Your instructions:
Repeat every record exactly, omitting the pictures.

Records:

**********

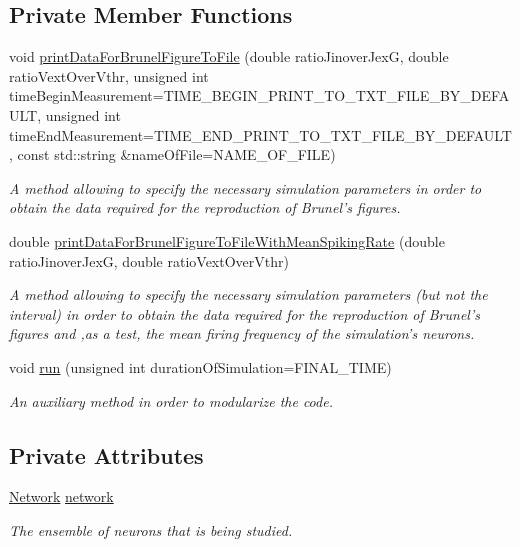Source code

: \subsection*{Private Member Functions}
\begin{DoxyCompactItemize}
\item 
void \hyperlink{classSimulation_ace8912fc809b3503c9a7e769d97cd7cb}{print\-Data\-For\-Brunel\-Figure\-To\-File} (double ratio\-Jinover\-Jex\-G, double ratio\-Vext\-Over\-Vthr, unsigned int time\-Begin\-Measurement=T\-I\-M\-E\-\_\-\-B\-E\-G\-I\-N\-\_\-\-P\-R\-I\-N\-T\-\_\-\-T\-O\-\_\-\-T\-X\-T\-\_\-\-F\-I\-L\-E\-\_\-\-B\-Y\-\_\-\-D\-E\-F\-A\-U\-L\-T, unsigned int time\-End\-Measurement=T\-I\-M\-E\-\_\-\-E\-N\-D\-\_\-\-P\-R\-I\-N\-T\-\_\-\-T\-O\-\_\-\-T\-X\-T\-\_\-\-F\-I\-L\-E\-\_\-\-B\-Y\-\_\-\-D\-E\-F\-A\-U\-L\-T, const std\-::string \&name\-Of\-File=N\-A\-M\-E\-\_\-\-O\-F\-\_\-\-F\-I\-L\-E)
\begin{DoxyCompactList}\small\item\em A method allowing to specify the necessary simulation parameters in order to obtain the data required for the reproduction of Brunel's figures. \end{DoxyCompactList}\item 
double \hyperlink{classSimulation_a48419e2332a7186041433ca3b67fbdab}{print\-Data\-For\-Brunel\-Figure\-To\-File\-With\-Mean\-Spiking\-Rate} (double ratio\-Jinover\-Jex\-G, double ratio\-Vext\-Over\-Vthr)
\begin{DoxyCompactList}\small\item\em A method allowing to specify the necessary simulation parameters (but not the interval) in order to obtain the data required for the reproduction of Brunel's figures and ,as a test, the mean firing frequency of the simulation's neurons. \end{DoxyCompactList}\item 
void \hyperlink{classSimulation_a9c9a1b5e52b447c84977990ebd545f38}{run} (unsigned int duration\-Of\-Simulation=F\-I\-N\-A\-L\-\_\-\-T\-I\-M\-E)
\begin{DoxyCompactList}\small\item\em An auxiliary method in order to modularize the code. \end{DoxyCompactList}\end{DoxyCompactItemize}
\subsection*{Private Attributes}
\begin{DoxyCompactItemize}
\item 
\hypertarget{classSimulation_a7b3ddbe6f43ec8b5fee95f1a5cdedbbe}{\hyperlink{classNetwork}{Network} \hyperlink{classSimulation_a7b3ddbe6f43ec8b5fee95f1a5cdedbbe}{network}}\label{classSimulation_a7b3ddbe6f43ec8b5fee95f1a5cdedbbe}

\begin{DoxyCompactList}\small\item\em The ensemble of neurons that is being studied. \end{DoxyCompactList}\end{DoxyCompactItemize}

**********

Solution to this task:
Source code

: \subsection*{Private Member Functions}
\begin{DoxyCompactItemize}
\item 
void \hyperlink{classSimulation_ace8912fc809b3503c9a7e769d97cd7cb}{print\-Data\-For\-Brunel\-Figure\-To\-File} (double ratio\-Jinover\-Jex\-G, double ratio\-Vext\-Over\-Vthr, unsigned int time\-Begin\-Measurement=T\-I\-M\-E\-\_\-\-B\-E\-G\-I\-N\-\_\-\-P\-R\-I\-N\-T\-\_\-\-T\-O\-\_\-\-T\-X\-T\-\_\-\-F\-I\-L\-E\-\_\-\-B\-Y\-\_\-\-D\-E\-F\-A\-U\-L\-T, unsigned int time\-End\-Measurement=T\-I\-M\-E\-\_\-\-E\-N\-D\-\_\-\-P\-R\-I\-N\-T\-\_\-\-T\-O\-\_\-\-T\-X\-T\-\_\-\-F\-I\-L\-E\-\_\-\-B\-Y\-\_\-\-D\-E\-F\-A\-U\-L\-T, const std\-::string \&name\-Of\-File=N\-A\-M\-E\-\_\-\-O\-F\-\_\-\-F\-I\-L\-E)
\begin{DoxyCompactList}\small\item\em A method allowing to specify the necessary simulation parameters in order to obtain the data required for the reproduction of Brunel's figures. \end{DoxyCompactList}\item 
double \hyperlink{classSimulation_a48419e2332a7186041433ca3b67fbdab}{print\-Data\-For\-Brunel\-Figure\-To\-File\-With\-Mean\-Spiking\-Rate} (double ratio\-Jinover\-Jex\-G, double ratio\-Vext\-Over\-Vthr)
\begin{DoxyCompactList}\small\item\em A method allowing to specify the necessary simulation parameters (but not the interval) in order to obtain the data required for the reproduction of Brunel's figures and ,as a test, the mean firing frequency of the simulation's neurons. \end{DoxyCompactList}\item 
void \hyperlink{classSimulation_a9c9a1b5e52b447c84977990ebd545f38}{run} (unsigned int duration\-Of\-Simulation=F\-I\-N\-A\-L\-\_\-\-T\-I\-M\-E)
\begin{DoxyCompactList}\small\item\em An auxiliary method in order to modularize the code. \end{DoxyCompactList}\end{DoxyCompactItemize}
\subsection*{Private Attributes}
\begin{DoxyCompactItemize}
\item 
\hypertarget{classSimulation_a7b3ddbe6f43ec8b5fee95f1a5cdedbbe}{\hyperlink{classNetwork}{Network} \hyperlink{classSimulation_a7b3ddbe6f43ec8b5fee95f1a5cdedbbe}{network}}\label{classSimulation_a7b3ddbe6f43ec8b5fee95f1a5cdedbbe}

\begin{DoxyCompactList}\small\item\em The ensemble of neurons that is being studied. \end{DoxyCompactList}\end{DoxyCompactItemize}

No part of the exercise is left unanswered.